Saved entries
★ ★ ★ ★

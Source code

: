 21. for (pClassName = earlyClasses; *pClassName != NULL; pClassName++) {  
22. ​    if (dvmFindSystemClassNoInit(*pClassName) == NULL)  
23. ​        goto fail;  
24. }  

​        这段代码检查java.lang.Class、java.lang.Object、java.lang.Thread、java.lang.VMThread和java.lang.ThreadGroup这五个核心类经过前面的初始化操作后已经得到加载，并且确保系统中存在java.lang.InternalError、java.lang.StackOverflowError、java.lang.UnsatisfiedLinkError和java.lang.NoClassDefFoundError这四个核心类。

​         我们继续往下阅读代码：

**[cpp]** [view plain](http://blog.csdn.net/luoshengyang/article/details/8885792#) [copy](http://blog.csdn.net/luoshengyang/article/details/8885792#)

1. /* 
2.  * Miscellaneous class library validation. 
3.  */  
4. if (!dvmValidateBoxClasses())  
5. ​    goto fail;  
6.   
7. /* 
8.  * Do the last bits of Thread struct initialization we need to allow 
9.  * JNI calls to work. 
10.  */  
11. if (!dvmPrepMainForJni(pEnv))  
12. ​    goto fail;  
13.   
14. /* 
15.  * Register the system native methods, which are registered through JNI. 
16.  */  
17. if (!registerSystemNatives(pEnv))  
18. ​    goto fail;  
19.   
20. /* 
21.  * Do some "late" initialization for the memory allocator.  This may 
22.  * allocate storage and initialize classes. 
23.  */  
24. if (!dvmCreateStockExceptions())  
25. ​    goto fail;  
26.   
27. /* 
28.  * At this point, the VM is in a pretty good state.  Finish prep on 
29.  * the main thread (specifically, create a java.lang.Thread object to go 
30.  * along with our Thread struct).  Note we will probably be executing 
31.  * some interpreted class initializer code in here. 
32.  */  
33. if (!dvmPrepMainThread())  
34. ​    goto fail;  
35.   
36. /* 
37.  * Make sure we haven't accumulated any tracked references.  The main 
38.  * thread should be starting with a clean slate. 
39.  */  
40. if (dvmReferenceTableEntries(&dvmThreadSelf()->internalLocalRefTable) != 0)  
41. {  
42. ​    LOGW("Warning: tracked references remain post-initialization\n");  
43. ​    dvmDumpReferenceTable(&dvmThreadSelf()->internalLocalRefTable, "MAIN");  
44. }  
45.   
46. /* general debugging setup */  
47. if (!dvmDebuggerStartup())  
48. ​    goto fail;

★ ★ ★ ★

What to do = Copy each line of the data that contains the word "lang", leaving the other lines out.

Solution to this problem =
​        这段代码检查java.lang.Class、java.lang.Object、java.lang.Thread、java.lang.VMThread和java.lang.ThreadGroup这五个核心类经过前面的初始化操作后已经得到加载，并且确保系统中存在java.lang.InternalError、java.lang.StackOverflowError、java.lang.UnsatisfiedLinkError和java.lang.NoClassDefFoundError这四个核心类。
29.  * the main thread (specifically, create a java.lang.Thread object to go 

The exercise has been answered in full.